A novembre scadono i crediti d’imposta per le imprese energivore, gasivore e per le Pmi; nello stesso mese lo sconto sulle accise di benzina, gasolio, Gpl e metano per autotrasporto a dicembre il bonus carburanti per i settori dell’agricoltura e della pesca; sempre a dicembre le garanzie Sace per i prestiti chiesti dalle imprese per pagare le bollette. A questi si aggiungono svariate altre misure, per esempio i bonus per il trasporto pubblico, lo sport, il terzo settore, i bonus sulle bollette per le famiglie a basso reddito, i vari bonus una tantum, perlopiù in vigore fino alla fine dell’anno.
Questi bonus, individualmente, possono essere ritenuti più o meno desiderabili e più o meno efficaci. Ma, nel complesso, costituiscono una massa di spesa pubblica che il Paese non può permettersi: secondo le stime più aggiornate, dalla seconda metà del 2021 abbiamo stanziato quasi 60 miliardi di euro, oltre il 3% del PIL. L’equivalente di due manovre finanziarie, si sarebbe detto una volta.

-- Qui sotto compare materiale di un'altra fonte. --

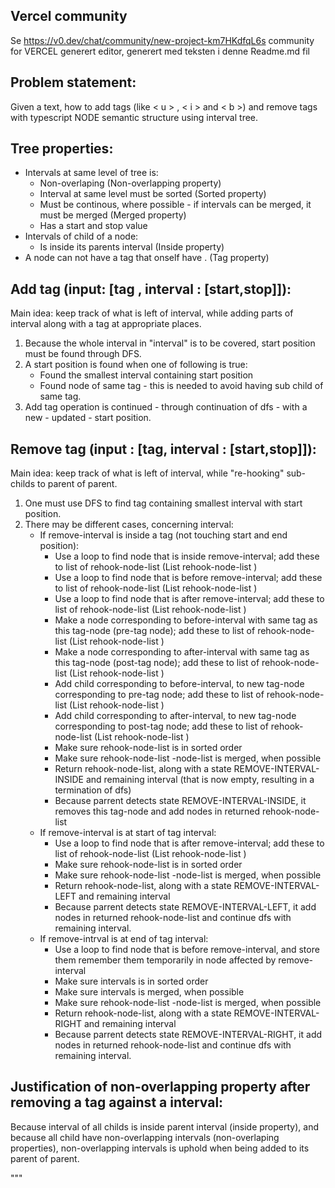
Vercel community
----------------

Se https://v0.dev/chat/community/new-project-km7HKdfqL6s community for VERCEL generert editor, generert med teksten i denne Readme.md fil



Problem statement:
------------------

Given a text, how to add tags (like < u > , < i > and < b >) and remove tags with typescript NODE semantic structure using interval tree.

Tree properties:
-----------

 - Intervals at same level of tree is:
     - Non-overlaping                                                                    (Non-overlapping property)
     - Interval at same level must be sorted                                             (Sorted property)
     - Must be continous, where possible - if intervals can be merged, it must be merged (Merged property)
     - Has a start and stop value              
 - Intervals of child of a node:               
     - Is inside its parents interval                                                    (Inside property)
 - A node can not have a tag that onself have                                          . (Tag property)


Add tag (input: [tag , interval : [start,stop]]):
---------

Main idea: keep track of what is left of interval, while adding parts of interval along with a tag at 
           appropriate places.

1. Because the whole interval in "interval" is to be covered, start position must be found through DFS.
2. A start position is found when one of following is true:
    - Found the smallest interval containing start position
    - Found node of same tag - this is needed to avoid having sub child of same tag.
3. Add tag operation is continued - through continuation of dfs - with a new - updated - start position.



Remove tag (input : [tag, interval : [start,stop]]):
--------------


Main idea: keep track of what is left of interval, while "re-hooking" sub-childs to  parent of parent.

1. One must use DFS to find tag containing smallest interval with start position.
2. There may be different cases, concerning interval:
    - If remove-interval is inside a tag (not touching start and end position):
         - Use a loop to find node that is inside remove-interval; add these to list of rehook-node-list (List rehook-node-list )
         - Use a loop to find node that is before remove-interval; add these to list of rehook-node-list (List rehook-node-list )
         - Use a loop to find node that is after remove-interval; add these to list of rehook-node-list (List rehook-node-list )
         - Make a node corresponding to before-interval with same tag as this tag-node (pre-tag node); add these to list of rehook-node-list (List rehook-node-list )
         - Make a node corresponding to after-interval with same tag as this tag-node  (post-tag node); add these to list of rehook-node-list (List rehook-node-list )
         - Add child corresponding to before-interval, to new tag-node corresponding to pre-tag node; add these to list of rehook-node-list (List rehook-node-list )
         - Add child corresponding to after-interval, to new tag-node corresponding to post-tag node; add these to list of rehook-node-list (List rehook-node-list )
         - Make sure rehook-node-list  is in sorted order
         - Make sure rehook-node-list -node-list  is merged, when possible
         - Return rehook-node-list, along with a state REMOVE-INTERVAL-INSIDE and remaining interval (that is now empty, resulting in a termination of dfs)
         - Because parrent detects state REMOVE-INTERVAL-INSIDE, it removes this tag-node and add nodes in returned rehook-node-list
    - If remove-interval is at start of tag interval:
         - Use a loop to find node that is after remove-interval; add these to list of rehook-node-list (List rehook-node-list )
         - Make sure rehook-node-list  is in sorted order
         - Make sure rehook-node-list -node-list  is merged, when possible
         - Return rehook-node-list, along with a state REMOVE-INTERVAL-LEFT and remaining interval
         - Because parrent detects state REMOVE-INTERVAL-LEFT, it add nodes in returned rehook-node-list and continue dfs with remaining interval.
    - If remove-intrval is at end of tag interval:
         - Use a loop to find node that is before remove-interval,  and store them remember them temporarily in node affected by remove-interval
         - Make sure intervals is in sorted order
         - Make sure intervals is merged, when possible
         - Make sure rehook-node-list -node-list  is merged, when possible
         - Return rehook-node-list, along with a state REMOVE-INTERVAL-RIGHT and remaining interval
         - Because parrent detects state REMOVE-INTERVAL-RIGHT, it add nodes in returned rehook-node-list and continue dfs with remaining interval.


Justification of non-overlapping property after removing a tag against a interval:
------------

   Because interval of all childs is inside parent interval (inside property), and because all child have non-overlapping intervals (non-overlaping properties),  non-overlapping intervals is uphold when being added
   to its parent of parent.



"""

L’intento di questi interventi è stato lodevole, la realizzazione confusa, il costo semplicemente insostenibile.
Il prossimo primo ministro – con ogni probabilità, con ampio mandato popolare, Giorgia Meloni – dovrà dunque decidere quali di queste misure mantenere, come modificarle, e come finanziarle. Meloni con prudenza e buon senso ha fatto più volte presente di non volere aprire il rubinetto del deficit, facendo altro debito. La leader di Fratelli d’Italia sa di non godere presso mercati e istituzioni europei del credito incondizionato che aveva il suo predecessore. Nello stesso tempo, sarebbe bene astenersi da strane alchimie fiscali, che pure hanno riscosso un vasto successo in campagna elettorale: propaganda a parte, la tassa sui cosiddetti extra-profitti è stata un fallimento e il gettito soltanto una frazione delle attese. Non è un problema che si possa risolvere puntando la pistola alla tempia delle imprese, raddoppiando le sanzioni.
Restano, allora, due vie, non mutuamente esclusive. La prima è quella della serietà politica: non tutti i bonus possono essere confermati e non tutti quelli che saranno mantenuti possono restare altrettanto generosi. Bisogna focalizzare meglio gli aiuti, concentrandoli soprattutto sulle famiglie a basso reddito e sulle imprese. La seconda strada è quella della responsabilità di bilancio: a ogni euro speso per ridurre i costi energetici deve corrispondere un euro in meno speso in qualche altro rivolo del bilancio pubblico.
Purtroppo il nuovo esecutivo eredita una situazione difficilissima, sia per ragioni legate alla congiuntura internazionale e al ritorno dell’inflazione, sia per la stratificazione caotica di tante, troppe spese fiscali. Da come si muoverà nella giungla dei bonus, cominceremo a capire di che pasta è fatta la prossima premier.